Search and archiving is something we at 451 Group have spent a lot of time on already and that is sure to continue in 2008.
February 7th, 2008 — Internet
Given this blog’s name we were very interested to meet up again with Michael Nelson, recently of IBM and now visiting professor at Georgetown University, teaching courses including “The Future of the Internet” and “What Shapes the Global Information Society.” Nelson was until last year director of IBM’s Internet technology and strategy, helping to implement the thoughts of people like the recently retired Irving Wladawsky-Berger and John Patrick, as well as deep involvement in various Internet Society and United Nations efforts in Internet governance. I met him in the 1990s during the various meetings that led to the creation of ICANN in 1998, during which time he left the FCC (after a stint at the Clinton White House) and joined IBM.

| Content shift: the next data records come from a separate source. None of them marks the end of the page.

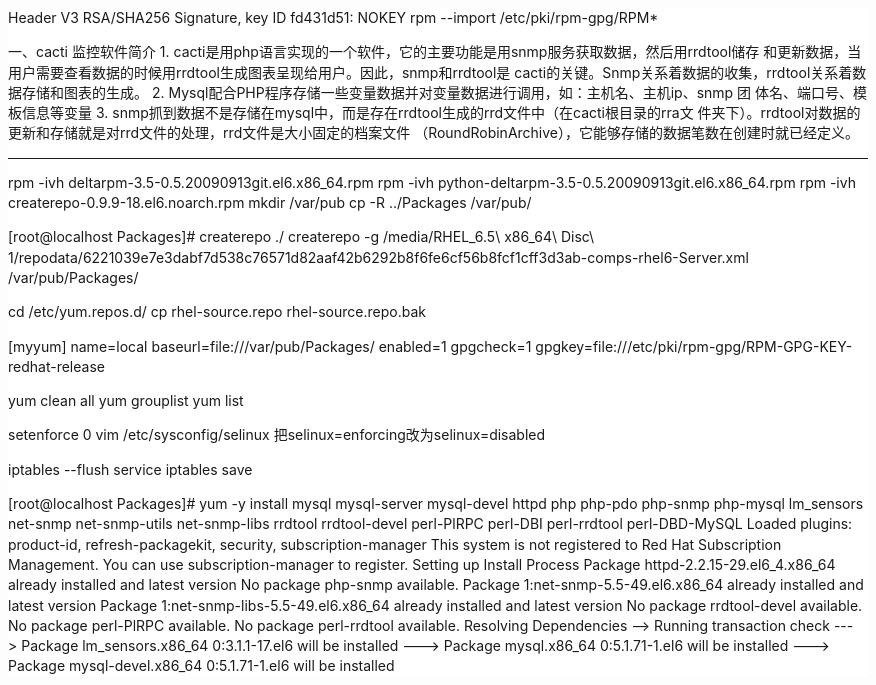 Header V3 RSA/SHA256 Signature, key ID fd431d51: NOKEY
rpm --import /etc/pki/rpm-gpg/RPM*



一、cacti 监控软件简介
        1. cacti是用php语言实现的一个软件，它的主要功能是用snmp服务获取数据，然后用rrdtool储存         和更新数据，当用户需要查看数据的时候用rrdtool生成图表呈现给用户。因此，snmp和rrdtool是         cacti的关键。Snmp关系着数据的收集，rrdtool关系着数据存储和图表的生成。
                2. Mysql配合PHP程序存储一些变量数据并对变量数据进行调用，如：主机名、主机ip、snmp   团         体名、端口号、模板信息等变量
                3. snmp抓到数据不是存储在mysql中，而是存在rrdtool生成的rrd文件中（在cacti根目录的rra文           件夹下）。rrdtool对数据的更新和存储就是对rrd文件的处理，rrd文件是大小固定的档案文件                （RoundRobinArchive），它能够存储的数据笔数在创建时就已经定义。

----------------------------------------------------------------------------------------------

rpm -ivh deltarpm-3.5-0.5.20090913git.el6.x86_64.rpm
rpm -ivh python-deltarpm-3.5-0.5.20090913git.el6.x86_64.rpm
rpm -ivh createrepo-0.9.9-18.el6.noarch.rpm 
mkdir /var/pub
cp -R ../Packages /var/pub/


[root@localhost Packages]# createrepo ./
createrepo -g /media/RHEL_6.5\ x86_64\ Disc\ 1/repodata/6221039e7e3dabf7d538c76571d82aaf42b6292b8f6fe6cf56b8fcf1cff3d3ab-comps-rhel6-Server.xml /var/pub/Packages/


cd /etc/yum.repos.d/
cp rhel-source.repo rhel-source.repo.bak


[myyum]
name=local
baseurl=file:///var/pub/Packages/
enabled=1
gpgcheck=1
gpgkey=file:///etc/pki/rpm-gpg/RPM-GPG-KEY-redhat-release

yum clean all
yum grouplist
yum list




setenforce 0 
vim /etc/sysconfig/selinux  把selinux=enforcing改为selinux=disabled



iptables --flush
service iptables save




[root@localhost Packages]# yum -y install mysql mysql-server mysql-devel httpd php php-pdo php-snmp php-mysql         lm_sensors net-snmp net-snmp-utils net-snmp-libs rrdtool rrdtool-devel perl-PlRPC                 perl-DBI perl-rrdtool perl-DBD-MySQL
Loaded plugins: product-id, refresh-packagekit, security, subscription-manager
This system is not registered to Red Hat Subscription Management. You can use subscription-manager to register.
Setting up Install Process
Package httpd-2.2.15-29.el6_4.x86_64 already installed and latest version
No package php-snmp available.
Package 1:net-snmp-5.5-49.el6.x86_64 already installed and latest version
Package 1:net-snmp-libs-5.5-49.el6.x86_64 already installed and latest version
No package rrdtool-devel available.
No package perl-PlRPC available.
No package perl-rrdtool available.
Resolving Dependencies
--> Running transaction check
---> Package lm_sensors.x86_64 0:3.1.1-17.el6 will be installed
---> Package mysql.x86_64 0:5.1.71-1.el6 will be installed
---> Package mysql-devel.x86_64 0:5.1.71-1.el6 will be installed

We met at an IBM event announcing its plans for Cognos, the acquisition of which closed at the end of January. Nelson chaired a panel of a couple of Cognos customers - one that sold pizza and one that sold gardening tools, but both of which were grappling with rapidly increasing volumes of data within their corporations and both of which used Cognos’ tools to try and do more than just figure out what they have - to actually figures out how their business are performing and how they might to do in the future - performance management tools, leading to business optimization in IBM-Cognos parlance.
Nelson’s only been there for three months, but one of the projects his students are working on is to measure the amount of data on the Internet; of course he acknowledges that depending on what you count as being ‘on the Internet’ (is a company’s Salesforce.com on the Internet?) he and his students could be out by factors of 5, 10 or whatever. I will be finding out more soon and will report back here.
January 25th, 2008 — Search, Text analysis
I was asked by someone recently what I thought would be a major trend in text analysis (or text analytics, but I prefer analysis) in 2008. We covered this ground in 451’s annual preview of storage and information management. That’s available to 451 customers only, but the sub-title of the section on search and text analysis was ‘The big vendors move in.’
That referred as much to to search as it did to text analysis, with the emergence of Oracle and SAP as players in the search market along with IBM. t mentioned Microsoft but at that time, it looked as if Redmond was content to continue developing its own stuff. But then it bought Fast Search & Transfer (FAST) and that changed things. And, I think, along with SAP’s ownership of Business Objects, and by extension text analysis player Inxight Software, it may mean 2008 is a year if not quite of stasis, then certainly of a slower pace of innovation.
FAST had a lot of interesting stuff in its labs, probably too much judging by the financial mess it got itself into mid-2007. But it will be distracted this year as it gets subsumed into Microsoft and it ties itself ever tightly to the Microsoft platform. And similarly for thew 3 to 4 months that Business Objects owned Inxight as an independent company we heard a fair amount about its plans to leverage iunstructured information. Now SAP owns it, we may hear a lot less.